The data:

_ _ _

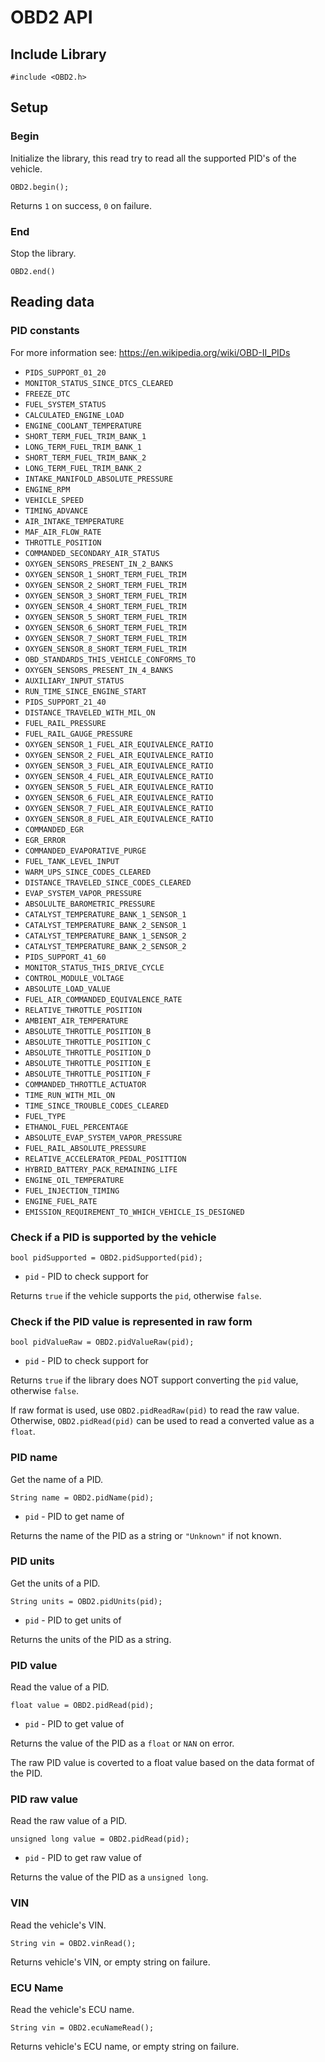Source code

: # OBD2 API

## Include Library

```arduino
#include <OBD2.h>
```

## Setup

### Begin

Initialize the library, this read try to read all the supported PID's of the vehicle.

```arduino
OBD2.begin();
```

Returns `1` on success, `0` on failure.

### End

Stop the library.

```arduino
OBD2.end()
```

## Reading data

### PID constants

For more information see: https://en.wikipedia.org/wiki/OBD-II_PIDs

 * `PIDS_SUPPORT_01_20`
 * `MONITOR_STATUS_SINCE_DTCS_CLEARED`
 * `FREEZE_DTC`
 * `FUEL_SYSTEM_STATUS`
 * `CALCULATED_ENGINE_LOAD`
 * `ENGINE_COOLANT_TEMPERATURE`
 * `SHORT_TERM_FUEL_TRIM_BANK_1`
 * `LONG_TERM_FUEL_TRIM_BANK_1`
 * `SHORT_TERM_FUEL_TRIM_BANK_2`
 * `LONG_TERM_FUEL_TRIM_BANK_2`
 * `INTAKE_MANIFOLD_ABSOLUTE_PRESSURE`
 * `ENGINE_RPM`
 * `VEHICLE_SPEED`
 * `TIMING_ADVANCE`
 * `AIR_INTAKE_TEMPERATURE`
 * `MAF_AIR_FLOW_RATE`
 * `THROTTLE_POSITION`
 * `COMMANDED_SECONDARY_AIR_STATUS`
 * `OXYGEN_SENSORS_PRESENT_IN_2_BANKS`
 * `OXYGEN_SENSOR_1_SHORT_TERM_FUEL_TRIM`
 * `OXYGEN_SENSOR_2_SHORT_TERM_FUEL_TRIM`
 * `OXYGEN_SENSOR_3_SHORT_TERM_FUEL_TRIM`
 * `OXYGEN_SENSOR_4_SHORT_TERM_FUEL_TRIM`
 * `OXYGEN_SENSOR_5_SHORT_TERM_FUEL_TRIM`
 * `OXYGEN_SENSOR_6_SHORT_TERM_FUEL_TRIM`
 * `OXYGEN_SENSOR_7_SHORT_TERM_FUEL_TRIM`
 * `OXYGEN_SENSOR_8_SHORT_TERM_FUEL_TRIM`
 * `OBD_STANDARDS_THIS_VEHICLE_CONFORMS_TO`
 * `OXYGEN_SENSORS_PRESENT_IN_4_BANKS`
 * `AUXILIARY_INPUT_STATUS`
 * `RUN_TIME_SINCE_ENGINE_START`
 * `PIDS_SUPPORT_21_40`
 * `DISTANCE_TRAVELED_WITH_MIL_ON`
 * `FUEL_RAIL_PRESSURE`
 * `FUEL_RAIL_GAUGE_PRESSURE`
 * `OXYGEN_SENSOR_1_FUEL_AIR_EQUIVALENCE_RATIO`
 * `OXYGEN_SENSOR_2_FUEL_AIR_EQUIVALENCE_RATIO`
 * `OXYGEN_SENSOR_3_FUEL_AIR_EQUIVALENCE_RATIO`
 * `OXYGEN_SENSOR_4_FUEL_AIR_EQUIVALENCE_RATIO`
 * `OXYGEN_SENSOR_5_FUEL_AIR_EQUIVALENCE_RATIO`
 * `OXYGEN_SENSOR_6_FUEL_AIR_EQUIVALENCE_RATIO`
 * `OXYGEN_SENSOR_7_FUEL_AIR_EQUIVALENCE_RATIO`
 * `OXYGEN_SENSOR_8_FUEL_AIR_EQUIVALENCE_RATIO`
 * `COMMANDED_EGR`
 * `EGR_ERROR`
 * `COMMANDED_EVAPORATIVE_PURGE`
 * `FUEL_TANK_LEVEL_INPUT`
 * `WARM_UPS_SINCE_CODES_CLEARED`
 * `DISTANCE_TRAVELED_SINCE_CODES_CLEARED`
 * `EVAP_SYSTEM_VAPOR_PRESSURE`
 * `ABSOLULTE_BAROMETRIC_PRESSURE`
 * `CATALYST_TEMPERATURE_BANK_1_SENSOR_1`
 * `CATALYST_TEMPERATURE_BANK_2_SENSOR_1`
 * `CATALYST_TEMPERATURE_BANK_1_SENSOR_2`
 * `CATALYST_TEMPERATURE_BANK_2_SENSOR_2`
 * `PIDS_SUPPORT_41_60`
 * `MONITOR_STATUS_THIS_DRIVE_CYCLE`
 * `CONTROL_MODULE_VOLTAGE`
 * `ABSOLUTE_LOAD_VALUE`
 * `FUEL_AIR_COMMANDED_EQUIVALENCE_RATE`
 * `RELATIVE_THROTTLE_POSITION`
 * `AMBIENT_AIR_TEMPERATURE`
 * `ABSOLUTE_THROTTLE_POSITION_B`
 * `ABSOLUTE_THROTTLE_POSITION_C`
 * `ABSOLUTE_THROTTLE_POSITION_D`
 * `ABSOLUTE_THROTTLE_POSITION_E`
 * `ABSOLUTE_THROTTLE_POSITION_F`
 * `COMMANDED_THROTTLE_ACTUATOR`
 * `TIME_RUN_WITH_MIL_ON`
 * `TIME_SINCE_TROUBLE_CODES_CLEARED`
 * `FUEL_TYPE`
 * `ETHANOL_FUEL_PERCENTAGE`
 * `ABSOLUTE_EVAP_SYSTEM_VAPOR_PRESSURE`
 * `FUEL_RAIL_ABSOLUTE_PRESSURE`
 * `RELATIVE_ACCELERATOR_PEDAL_POSITTION`
 * `HYBRID_BATTERY_PACK_REMAINING_LIFE`
 * `ENGINE_OIL_TEMPERATURE`
 * `FUEL_INJECTION_TIMING`
 * `ENGINE_FUEL_RATE`
 * `EMISSION_REQUIREMENT_TO_WHICH_VEHICLE_IS_DESIGNED`

### Check if a PID is supported by the vehicle

```arduino
bool pidSupported = OBD2.pidSupported(pid);
```

 * `pid` - PID to check support for

Returns `true` if the vehicle supports the `pid`, otherwise `false`.


### Check if the PID value is represented in raw form

```arduino
bool pidValueRaw = OBD2.pidValueRaw(pid);
```

 * `pid` - PID to check support for

Returns `true` if the library does NOT support converting the `pid` value, otherwise `false`.

If raw format is used, use `OBD2.pidReadRaw(pid)` to read the raw value. Otherwise, `OBD2.pidRead(pid)` can be used to read a converted value as a `float`.

### PID name

Get the name of a PID.

```arduino
String name = OBD2.pidName(pid);
```
 * `pid` - PID to get name of

Returns the name of the PID as a string or `"Unknown"` if not known.

### PID units

Get the units of a PID.

```arduino
String units = OBD2.pidUnits(pid);
```
 * `pid` - PID to get units of

Returns the units of the PID as a string.

### PID value

Read the value of a PID.

```arduino
float value = OBD2.pidRead(pid);
```
 * `pid` - PID to get value of

Returns the value of the PID as a `float` or `NAN` on error.

The raw PID value is coverted to a float value based on the data format of the PID.

### PID raw value

Read the raw value of a PID.

```arduino
unsigned long value = OBD2.pidRead(pid);
```
 * `pid` - PID to get raw value of

Returns the value of the PID as a `unsigned long`.

### VIN

Read the vehicle's VIN.

```arduino
String vin = OBD2.vinRead();
```

Returns vehicle's VIN, or empty string on failure.

### ECU Name

Read the vehicle's ECU name.

```arduino
String vin = OBD2.ecuNameRead();
```

Returns vehicle's ECU name, or empty string on failure.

_ _ _

To do:
Repeat the entries verbatim; no pictures.

Solved problem:
Source code

: # OBD2 API

## Include Library

```arduino
#include <OBD2.h>
```

## Setup

### Begin

Initialize the library, this read try to read all the supported PID's of the vehicle.

```arduino
OBD2.begin();
```

Returns `1` on success, `0` on failure.

### End

Stop the library.

```arduino
OBD2.end()
```

## Reading data

### PID constants

For more information see: https://en.wikipedia.org/wiki/OBD-II_PIDs

 * `PIDS_SUPPORT_01_20`
 * `MONITOR_STATUS_SINCE_DTCS_CLEARED`
 * `FREEZE_DTC`
 * `FUEL_SYSTEM_STATUS`
 * `CALCULATED_ENGINE_LOAD`
 * `ENGINE_COOLANT_TEMPERATURE`
 * `SHORT_TERM_FUEL_TRIM_BANK_1`
 * `LONG_TERM_FUEL_TRIM_BANK_1`
 * `SHORT_TERM_FUEL_TRIM_BANK_2`
 * `LONG_TERM_FUEL_TRIM_BANK_2`
 * `INTAKE_MANIFOLD_ABSOLUTE_PRESSURE`
 * `ENGINE_RPM`
 * `VEHICLE_SPEED`
 * `TIMING_ADVANCE`
 * `AIR_INTAKE_TEMPERATURE`
 * `MAF_AIR_FLOW_RATE`
 * `THROTTLE_POSITION`
 * `COMMANDED_SECONDARY_AIR_STATUS`
 * `OXYGEN_SENSORS_PRESENT_IN_2_BANKS`
 * `OXYGEN_SENSOR_1_SHORT_TERM_FUEL_TRIM`
 * `OXYGEN_SENSOR_2_SHORT_TERM_FUEL_TRIM`
 * `OXYGEN_SENSOR_3_SHORT_TERM_FUEL_TRIM`
 * `OXYGEN_SENSOR_4_SHORT_TERM_FUEL_TRIM`
 * `OXYGEN_SENSOR_5_SHORT_TERM_FUEL_TRIM`
 * `OXYGEN_SENSOR_6_SHORT_TERM_FUEL_TRIM`
 * `OXYGEN_SENSOR_7_SHORT_TERM_FUEL_TRIM`
 * `OXYGEN_SENSOR_8_SHORT_TERM_FUEL_TRIM`
 * `OBD_STANDARDS_THIS_VEHICLE_CONFORMS_TO`
 * `OXYGEN_SENSORS_PRESENT_IN_4_BANKS`
 * `AUXILIARY_INPUT_STATUS`
 * `RUN_TIME_SINCE_ENGINE_START`
 * `PIDS_SUPPORT_21_40`
 * `DISTANCE_TRAVELED_WITH_MIL_ON`
 * `FUEL_RAIL_PRESSURE`
 * `FUEL_RAIL_GAUGE_PRESSURE`
 * `OXYGEN_SENSOR_1_FUEL_AIR_EQUIVALENCE_RATIO`
 * `OXYGEN_SENSOR_2_FUEL_AIR_EQUIVALENCE_RATIO`
 * `OXYGEN_SENSOR_3_FUEL_AIR_EQUIVALENCE_RATIO`
 * `OXYGEN_SENSOR_4_FUEL_AIR_EQUIVALENCE_RATIO`
 * `OXYGEN_SENSOR_5_FUEL_AIR_EQUIVALENCE_RATIO`
 * `OXYGEN_SENSOR_6_FUEL_AIR_EQUIVALENCE_RATIO`
 * `OXYGEN_SENSOR_7_FUEL_AIR_EQUIVALENCE_RATIO`
 * `OXYGEN_SENSOR_8_FUEL_AIR_EQUIVALENCE_RATIO`
 * `COMMANDED_EGR`
 * `EGR_ERROR`
 * `COMMANDED_EVAPORATIVE_PURGE`
 * `FUEL_TANK_LEVEL_INPUT`
 * `WARM_UPS_SINCE_CODES_CLEARED`
 * `DISTANCE_TRAVELED_SINCE_CODES_CLEARED`
 * `EVAP_SYSTEM_VAPOR_PRESSURE`
 * `ABSOLULTE_BAROMETRIC_PRESSURE`
 * `CATALYST_TEMPERATURE_BANK_1_SENSOR_1`
 * `CATALYST_TEMPERATURE_BANK_2_SENSOR_1`
 * `CATALYST_TEMPERATURE_BANK_1_SENSOR_2`
 * `CATALYST_TEMPERATURE_BANK_2_SENSOR_2`
 * `PIDS_SUPPORT_41_60`
 * `MONITOR_STATUS_THIS_DRIVE_CYCLE`
 * `CONTROL_MODULE_VOLTAGE`
 * `ABSOLUTE_LOAD_VALUE`
 * `FUEL_AIR_COMMANDED_EQUIVALENCE_RATE`
 * `RELATIVE_THROTTLE_POSITION`
 * `AMBIENT_AIR_TEMPERATURE`
 * `ABSOLUTE_THROTTLE_POSITION_B`
 * `ABSOLUTE_THROTTLE_POSITION_C`
 * `ABSOLUTE_THROTTLE_POSITION_D`
 * `ABSOLUTE_THROTTLE_POSITION_E`
 * `ABSOLUTE_THROTTLE_POSITION_F`
 * `COMMANDED_THROTTLE_ACTUATOR`
 * `TIME_RUN_WITH_MIL_ON`
 * `TIME_SINCE_TROUBLE_CODES_CLEARED`
 * `FUEL_TYPE`
 * `ETHANOL_FUEL_PERCENTAGE`
 * `ABSOLUTE_EVAP_SYSTEM_VAPOR_PRESSURE`
 * `FUEL_RAIL_ABSOLUTE_PRESSURE`
 * `RELATIVE_ACCELERATOR_PEDAL_POSITTION`
 * `HYBRID_BATTERY_PACK_REMAINING_LIFE`
 * `ENGINE_OIL_TEMPERATURE`
 * `FUEL_INJECTION_TIMING`
 * `ENGINE_FUEL_RATE`
 * `EMISSION_REQUIREMENT_TO_WHICH_VEHICLE_IS_DESIGNED`

### Check if a PID is supported by the vehicle

```arduino
bool pidSupported = OBD2.pidSupported(pid);
```

 * `pid` - PID to check support for

Returns `true` if the vehicle supports the `pid`, otherwise `false`.


### Check if the PID value is represented in raw form

```arduino
bool pidValueRaw = OBD2.pidValueRaw(pid);
```

 * `pid` - PID to check support for

Returns `true` if the library does NOT support converting the `pid` value, otherwise `false`.

If raw format is used, use `OBD2.pidReadRaw(pid)` to read the raw value. Otherwise, `OBD2.pidRead(pid)` can be used to read a converted value as a `float`.

### PID name

Get the name of a PID.

```arduino
String name = OBD2.pidName(pid);
```
 * `pid` - PID to get name of

Returns the name of the PID as a string or `"Unknown"` if not known.

### PID units

Get the units of a PID.

```arduino
String units = OBD2.pidUnits(pid);
```
 * `pid` - PID to get units of

Returns the units of the PID as a string.

### PID value

Read the value of a PID.

```arduino
float value = OBD2.pidRead(pid);
```
 * `pid` - PID to get value of

Returns the value of the PID as a `float` or `NAN` on error.

The raw PID value is coverted to a float value based on the data format of the PID.

### PID raw value

Read the raw value of a PID.

```arduino
unsigned long value = OBD2.pidRead(pid);
```
 * `pid` - PID to get raw value of

Returns the value of the PID as a `unsigned long`.

### VIN

Read the vehicle's VIN.

```arduino
String vin = OBD2.vinRead();
```

Returns vehicle's VIN, or empty string on failure.

### ECU Name

Read the vehicle's ECU name.

```arduino
String vin = OBD2.ecuNameRead();
```

Returns vehicle's ECU name, or empty string on failure.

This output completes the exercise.